WORK TO COMPLETE
Each line starting at the one that contains "- AWS Lambda" and ending at the one that contains "1. Coleta a" must be returned exactly, and the rest of the listing is left out.

DATASET RECORDS
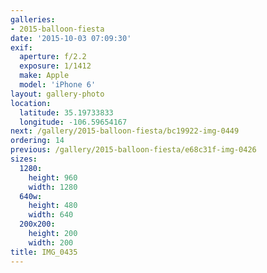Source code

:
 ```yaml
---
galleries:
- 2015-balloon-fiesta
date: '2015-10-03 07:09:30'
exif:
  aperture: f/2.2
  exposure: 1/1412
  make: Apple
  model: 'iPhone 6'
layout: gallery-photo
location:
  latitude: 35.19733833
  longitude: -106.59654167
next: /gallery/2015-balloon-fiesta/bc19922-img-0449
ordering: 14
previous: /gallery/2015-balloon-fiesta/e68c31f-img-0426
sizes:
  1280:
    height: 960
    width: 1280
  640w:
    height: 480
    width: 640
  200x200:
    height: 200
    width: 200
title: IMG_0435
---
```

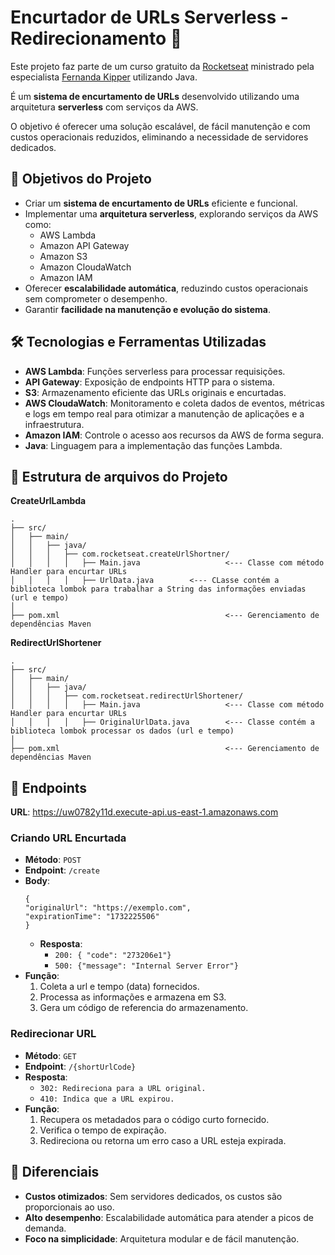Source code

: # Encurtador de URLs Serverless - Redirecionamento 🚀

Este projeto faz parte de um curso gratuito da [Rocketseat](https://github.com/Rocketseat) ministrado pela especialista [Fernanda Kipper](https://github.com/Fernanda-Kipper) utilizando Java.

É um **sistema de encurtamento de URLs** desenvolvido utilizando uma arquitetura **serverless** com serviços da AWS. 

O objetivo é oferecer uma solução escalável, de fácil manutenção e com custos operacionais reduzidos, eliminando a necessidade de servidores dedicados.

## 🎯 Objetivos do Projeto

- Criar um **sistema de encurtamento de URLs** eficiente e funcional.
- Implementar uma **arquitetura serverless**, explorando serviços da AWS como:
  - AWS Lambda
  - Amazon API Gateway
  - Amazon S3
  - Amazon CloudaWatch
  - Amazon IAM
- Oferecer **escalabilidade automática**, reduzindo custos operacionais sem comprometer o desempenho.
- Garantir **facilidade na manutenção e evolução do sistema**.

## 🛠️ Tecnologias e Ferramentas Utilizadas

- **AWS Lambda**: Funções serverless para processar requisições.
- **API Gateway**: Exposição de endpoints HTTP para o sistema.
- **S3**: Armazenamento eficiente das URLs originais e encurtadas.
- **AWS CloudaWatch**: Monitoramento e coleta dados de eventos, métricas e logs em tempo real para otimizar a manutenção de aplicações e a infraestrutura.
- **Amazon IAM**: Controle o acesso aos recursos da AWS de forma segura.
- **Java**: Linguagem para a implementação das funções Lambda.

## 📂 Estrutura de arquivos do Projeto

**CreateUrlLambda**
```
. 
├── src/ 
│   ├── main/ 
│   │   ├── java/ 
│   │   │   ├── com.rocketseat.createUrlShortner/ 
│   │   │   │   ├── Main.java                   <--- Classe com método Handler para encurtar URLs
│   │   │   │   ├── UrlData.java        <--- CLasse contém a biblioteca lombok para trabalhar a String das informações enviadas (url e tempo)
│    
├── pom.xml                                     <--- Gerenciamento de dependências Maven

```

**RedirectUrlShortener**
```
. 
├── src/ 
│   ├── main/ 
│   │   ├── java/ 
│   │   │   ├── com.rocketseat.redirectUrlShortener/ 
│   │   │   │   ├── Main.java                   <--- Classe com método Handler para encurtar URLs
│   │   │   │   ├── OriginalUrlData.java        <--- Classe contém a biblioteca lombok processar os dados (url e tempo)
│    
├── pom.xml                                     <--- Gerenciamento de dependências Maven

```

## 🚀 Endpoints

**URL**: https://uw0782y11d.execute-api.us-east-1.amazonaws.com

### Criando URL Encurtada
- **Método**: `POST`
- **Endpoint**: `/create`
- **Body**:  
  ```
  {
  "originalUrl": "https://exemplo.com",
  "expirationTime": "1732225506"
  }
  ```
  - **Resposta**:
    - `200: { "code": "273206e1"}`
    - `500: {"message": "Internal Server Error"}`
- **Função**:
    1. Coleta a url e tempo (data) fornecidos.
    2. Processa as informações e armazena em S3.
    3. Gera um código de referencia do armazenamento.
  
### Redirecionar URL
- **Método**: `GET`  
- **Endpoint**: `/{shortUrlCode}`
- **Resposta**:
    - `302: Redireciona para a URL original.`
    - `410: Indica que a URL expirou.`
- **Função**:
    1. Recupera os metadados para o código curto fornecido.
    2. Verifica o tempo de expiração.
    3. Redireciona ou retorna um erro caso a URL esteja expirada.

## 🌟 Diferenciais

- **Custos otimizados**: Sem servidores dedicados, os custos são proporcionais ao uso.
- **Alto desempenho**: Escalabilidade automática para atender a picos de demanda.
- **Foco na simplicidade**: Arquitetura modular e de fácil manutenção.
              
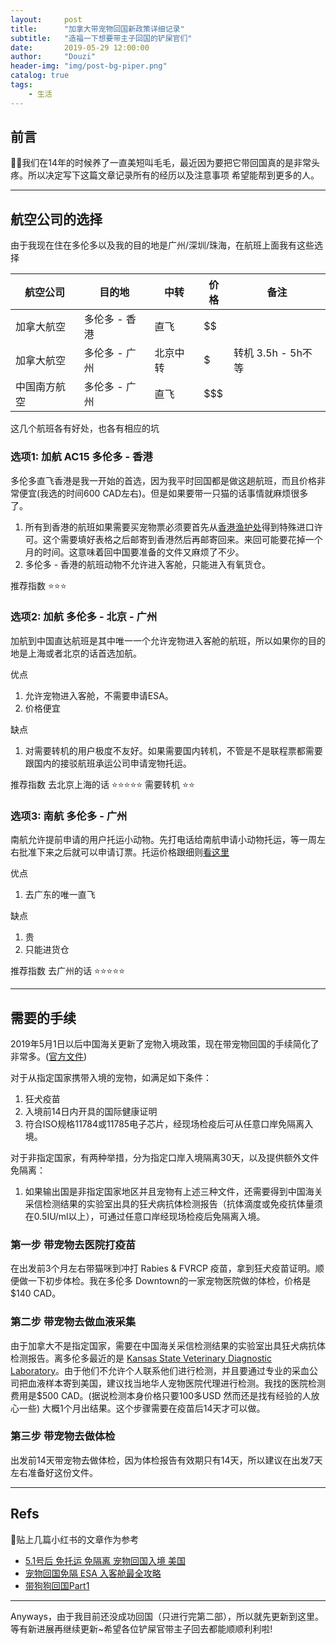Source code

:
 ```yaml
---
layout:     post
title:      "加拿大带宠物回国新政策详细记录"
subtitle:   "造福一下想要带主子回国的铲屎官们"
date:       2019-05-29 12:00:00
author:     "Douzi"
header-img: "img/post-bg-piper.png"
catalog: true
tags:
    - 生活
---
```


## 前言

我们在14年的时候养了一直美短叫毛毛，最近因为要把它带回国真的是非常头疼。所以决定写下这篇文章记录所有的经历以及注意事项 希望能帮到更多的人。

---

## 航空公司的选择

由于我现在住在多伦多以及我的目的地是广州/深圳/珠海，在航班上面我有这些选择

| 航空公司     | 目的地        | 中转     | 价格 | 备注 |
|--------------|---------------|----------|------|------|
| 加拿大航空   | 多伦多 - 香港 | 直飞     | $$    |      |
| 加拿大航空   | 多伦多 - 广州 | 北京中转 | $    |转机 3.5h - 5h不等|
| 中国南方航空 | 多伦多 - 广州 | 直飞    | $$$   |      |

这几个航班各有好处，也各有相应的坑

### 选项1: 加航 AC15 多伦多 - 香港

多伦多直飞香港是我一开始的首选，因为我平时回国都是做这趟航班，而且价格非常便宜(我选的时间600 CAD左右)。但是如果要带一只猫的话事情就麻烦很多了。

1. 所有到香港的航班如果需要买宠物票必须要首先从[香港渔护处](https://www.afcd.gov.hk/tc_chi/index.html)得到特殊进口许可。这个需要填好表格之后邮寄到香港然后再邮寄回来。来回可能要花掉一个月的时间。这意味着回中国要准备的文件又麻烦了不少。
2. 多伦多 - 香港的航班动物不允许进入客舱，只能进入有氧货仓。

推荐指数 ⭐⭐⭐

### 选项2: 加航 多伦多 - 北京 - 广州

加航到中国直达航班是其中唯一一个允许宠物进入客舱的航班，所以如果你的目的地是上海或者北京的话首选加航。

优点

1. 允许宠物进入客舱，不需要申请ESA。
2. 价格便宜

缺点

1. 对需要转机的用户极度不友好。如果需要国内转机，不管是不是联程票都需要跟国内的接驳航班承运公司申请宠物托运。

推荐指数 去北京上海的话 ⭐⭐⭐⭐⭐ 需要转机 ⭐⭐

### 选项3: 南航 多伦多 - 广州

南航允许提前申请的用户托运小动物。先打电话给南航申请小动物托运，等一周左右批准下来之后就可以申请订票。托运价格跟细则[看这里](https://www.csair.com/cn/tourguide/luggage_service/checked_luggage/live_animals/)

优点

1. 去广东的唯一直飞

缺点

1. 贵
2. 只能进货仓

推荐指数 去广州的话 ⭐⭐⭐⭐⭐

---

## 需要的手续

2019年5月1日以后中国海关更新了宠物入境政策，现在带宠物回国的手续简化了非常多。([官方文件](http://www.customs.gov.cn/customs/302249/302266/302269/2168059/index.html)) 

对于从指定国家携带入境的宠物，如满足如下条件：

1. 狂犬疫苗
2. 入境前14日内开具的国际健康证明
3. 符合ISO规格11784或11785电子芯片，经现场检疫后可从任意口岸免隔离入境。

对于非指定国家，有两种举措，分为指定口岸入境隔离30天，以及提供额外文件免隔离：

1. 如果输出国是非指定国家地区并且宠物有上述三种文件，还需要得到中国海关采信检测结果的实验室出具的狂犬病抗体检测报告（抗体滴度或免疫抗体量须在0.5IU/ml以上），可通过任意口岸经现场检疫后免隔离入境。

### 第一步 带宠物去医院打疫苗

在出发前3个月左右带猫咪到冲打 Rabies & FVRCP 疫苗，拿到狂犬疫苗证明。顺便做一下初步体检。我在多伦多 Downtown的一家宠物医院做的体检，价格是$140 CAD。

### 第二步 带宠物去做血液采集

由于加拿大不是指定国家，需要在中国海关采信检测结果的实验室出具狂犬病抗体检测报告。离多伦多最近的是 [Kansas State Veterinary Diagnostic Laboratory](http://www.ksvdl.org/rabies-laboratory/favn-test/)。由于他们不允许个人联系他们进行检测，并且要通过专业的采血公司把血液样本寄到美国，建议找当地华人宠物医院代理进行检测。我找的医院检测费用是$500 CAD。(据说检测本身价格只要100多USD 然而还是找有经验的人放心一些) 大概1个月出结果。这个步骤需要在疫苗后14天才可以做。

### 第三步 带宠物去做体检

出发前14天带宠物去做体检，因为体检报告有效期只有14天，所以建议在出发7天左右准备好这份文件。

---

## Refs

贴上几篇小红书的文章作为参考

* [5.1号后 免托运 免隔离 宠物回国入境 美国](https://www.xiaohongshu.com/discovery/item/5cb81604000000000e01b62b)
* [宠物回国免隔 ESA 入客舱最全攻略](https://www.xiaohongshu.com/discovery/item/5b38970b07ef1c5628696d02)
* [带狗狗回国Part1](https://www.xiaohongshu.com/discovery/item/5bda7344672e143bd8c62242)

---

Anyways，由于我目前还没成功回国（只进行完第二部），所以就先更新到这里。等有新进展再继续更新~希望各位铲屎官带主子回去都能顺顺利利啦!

RESPONSE TO THIS EXERCISE
  - AWS Lambda
  - Amazon API Gateway
  - Amazon S3
  - Amazon CloudaWatch
  - Amazon IAM
- Oferecer **escalabilidade automática**, reduzindo custos operacionais sem comprometer o desempenho.
- Garantir **facilidade na manutenção e evolução do sistema**.

## 🛠️ Tecnologias e Ferramentas Utilizadas

- **AWS Lambda**: Funções serverless para processar requisições.
- **API Gateway**: Exposição de endpoints HTTP para o sistema.
- **S3**: Armazenamento eficiente das URLs originais e encurtadas.
- **AWS CloudaWatch**: Monitoramento e coleta dados de eventos, métricas e logs em tempo real para otimizar a manutenção de aplicações e a infraestrutura.
- **Amazon IAM**: Controle o acesso aos recursos da AWS de forma segura.
- **Java**: Linguagem para a implementação das funções Lambda.

## 📂 Estrutura de arquivos do Projeto

**CreateUrlLambda**
```
. 
├── src/ 
│   ├── main/ 
│   │   ├── java/ 
│   │   │   ├── com.rocketseat.createUrlShortner/ 
│   │   │   │   ├── Main.java                   <--- Classe com método Handler para encurtar URLs
│   │   │   │   ├── UrlData.java        <--- CLasse contém a biblioteca lombok para trabalhar a String das informações enviadas (url e tempo)
│    
├── pom.xml                                     <--- Gerenciamento de dependências Maven

```

**RedirectUrlShortener**
```
. 
├── src/ 
│   ├── main/ 
│   │   ├── java/ 
│   │   │   ├── com.rocketseat.redirectUrlShortener/ 
│   │   │   │   ├── Main.java                   <--- Classe com método Handler para encurtar URLs
│   │   │   │   ├── OriginalUrlData.java        <--- Classe contém a biblioteca lombok processar os dados (url e tempo)
│    
├── pom.xml                                     <--- Gerenciamento de dependências Maven

```

## 🚀 Endpoints

**URL**: https://uw0782y11d.execute-api.us-east-1.amazonaws.com

### Criando URL Encurtada
- **Método**: `POST`
- **Endpoint**: `/create`
- **Body**:  
  ```
  {
  "originalUrl": "https://exemplo.com",
  "expirationTime": "1732225506"
  }
  ```
  - **Resposta**:
    - `200: { "code": "273206e1"}`
    - `500: {"message": "Internal Server Error"}`
- **Função**:
    1. Coleta a url e tempo (data) fornecidos.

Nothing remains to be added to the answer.